Chronic rhinosinusitis is an inflammation of the sinuses that has lasted for at least 12 weeks. People with chronic rhinosinusitis can experience symptoms such as a blocked or runny nose, a feeling of facial pain or pressure, or a reduction or loss of the sense of smell. Some people may also have polyps in their nose, which can worsen the symptoms.
How is chronic rhinosinusitis treated?
Chronic rhinosinusitis is usually treated with medicines such as saline sprays or rinses, anti-inflammatory sprays/drops (steroids), antibiotics or anti-inflammatory steroid tablets. If the symptoms continue despite this treatment, surgery can be performed.

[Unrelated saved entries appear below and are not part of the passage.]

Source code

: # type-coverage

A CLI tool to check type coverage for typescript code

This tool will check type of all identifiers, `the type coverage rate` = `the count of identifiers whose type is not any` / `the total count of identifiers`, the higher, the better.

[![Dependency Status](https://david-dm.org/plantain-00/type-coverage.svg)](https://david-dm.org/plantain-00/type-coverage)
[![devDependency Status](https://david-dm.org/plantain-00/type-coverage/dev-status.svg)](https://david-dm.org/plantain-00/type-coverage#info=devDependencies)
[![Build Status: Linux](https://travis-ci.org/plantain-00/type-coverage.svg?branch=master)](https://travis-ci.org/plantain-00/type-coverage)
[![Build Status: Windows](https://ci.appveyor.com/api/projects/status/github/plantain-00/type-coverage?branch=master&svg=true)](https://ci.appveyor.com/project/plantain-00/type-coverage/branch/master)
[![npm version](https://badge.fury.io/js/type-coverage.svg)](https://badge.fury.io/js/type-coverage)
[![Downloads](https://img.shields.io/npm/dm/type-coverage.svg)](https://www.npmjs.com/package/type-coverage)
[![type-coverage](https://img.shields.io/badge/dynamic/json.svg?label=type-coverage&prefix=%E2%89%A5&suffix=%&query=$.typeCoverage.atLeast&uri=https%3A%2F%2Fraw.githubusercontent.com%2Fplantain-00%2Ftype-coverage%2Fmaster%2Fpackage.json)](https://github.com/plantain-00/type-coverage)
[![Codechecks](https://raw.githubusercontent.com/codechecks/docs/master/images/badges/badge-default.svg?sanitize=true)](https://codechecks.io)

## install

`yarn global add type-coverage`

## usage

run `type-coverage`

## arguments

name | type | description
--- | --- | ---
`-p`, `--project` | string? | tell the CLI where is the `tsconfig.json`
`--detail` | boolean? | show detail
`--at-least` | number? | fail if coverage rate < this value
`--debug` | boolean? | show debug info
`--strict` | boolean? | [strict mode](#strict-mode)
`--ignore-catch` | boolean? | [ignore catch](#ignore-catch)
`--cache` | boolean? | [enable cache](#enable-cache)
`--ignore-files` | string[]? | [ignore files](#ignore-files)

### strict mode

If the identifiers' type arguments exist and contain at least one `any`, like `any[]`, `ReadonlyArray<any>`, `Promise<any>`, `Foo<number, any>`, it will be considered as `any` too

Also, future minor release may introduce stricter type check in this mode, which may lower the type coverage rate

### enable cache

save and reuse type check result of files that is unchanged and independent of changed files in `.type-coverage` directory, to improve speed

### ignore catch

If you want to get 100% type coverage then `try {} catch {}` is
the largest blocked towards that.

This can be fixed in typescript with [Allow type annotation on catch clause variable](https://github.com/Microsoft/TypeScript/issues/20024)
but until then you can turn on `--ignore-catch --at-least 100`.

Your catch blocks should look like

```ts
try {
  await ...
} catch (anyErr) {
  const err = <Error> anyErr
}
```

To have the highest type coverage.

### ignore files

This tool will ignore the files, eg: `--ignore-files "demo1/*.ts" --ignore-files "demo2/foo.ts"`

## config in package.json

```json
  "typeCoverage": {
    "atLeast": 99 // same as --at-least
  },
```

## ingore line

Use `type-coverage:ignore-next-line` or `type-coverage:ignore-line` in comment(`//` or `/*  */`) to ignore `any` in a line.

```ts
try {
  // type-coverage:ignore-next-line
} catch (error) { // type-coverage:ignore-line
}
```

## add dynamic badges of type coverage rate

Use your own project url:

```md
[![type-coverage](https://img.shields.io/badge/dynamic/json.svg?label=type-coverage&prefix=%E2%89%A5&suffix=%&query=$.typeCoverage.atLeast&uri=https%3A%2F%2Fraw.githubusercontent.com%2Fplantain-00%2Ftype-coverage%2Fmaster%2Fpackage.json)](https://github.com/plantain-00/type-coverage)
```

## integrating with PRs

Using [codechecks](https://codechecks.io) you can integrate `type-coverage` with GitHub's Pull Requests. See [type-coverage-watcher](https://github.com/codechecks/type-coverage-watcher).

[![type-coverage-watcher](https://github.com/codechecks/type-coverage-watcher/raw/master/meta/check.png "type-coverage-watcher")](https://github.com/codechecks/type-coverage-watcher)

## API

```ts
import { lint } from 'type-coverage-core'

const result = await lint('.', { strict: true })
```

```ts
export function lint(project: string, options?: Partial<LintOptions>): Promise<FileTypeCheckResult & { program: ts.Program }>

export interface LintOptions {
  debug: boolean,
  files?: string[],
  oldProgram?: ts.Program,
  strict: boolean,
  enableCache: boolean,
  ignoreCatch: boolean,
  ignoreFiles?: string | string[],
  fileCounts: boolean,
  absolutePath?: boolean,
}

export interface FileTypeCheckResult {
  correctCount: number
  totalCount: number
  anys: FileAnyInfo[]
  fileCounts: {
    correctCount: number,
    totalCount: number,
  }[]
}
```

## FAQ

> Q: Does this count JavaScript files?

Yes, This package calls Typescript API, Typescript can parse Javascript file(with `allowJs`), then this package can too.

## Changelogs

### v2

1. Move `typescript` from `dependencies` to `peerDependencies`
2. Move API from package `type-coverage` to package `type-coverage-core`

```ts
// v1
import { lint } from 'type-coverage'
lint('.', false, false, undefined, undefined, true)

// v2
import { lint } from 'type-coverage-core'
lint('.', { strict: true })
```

What did we want to find out?
We wanted to see if tranexamic acid, a medicine used to improve blood clotting, could be effective during endoscopic sinus surgery by reducing bleeding, which then potentially reduces the risk of complications. Less bleeding means that surgeons have a better view of the sinuses when they are operating.
What did we do?
We searched for studies that investigated tranexamic acid (either given in the vein or directly applied in the nose by sprays or drops) compared with a placebo (dummy treatment) or no tranexamic acid. We were interested in both children and adults. We compared and summarised the results of the studies and rated our confidence in the evidence, based on factors such as study methods and sizes.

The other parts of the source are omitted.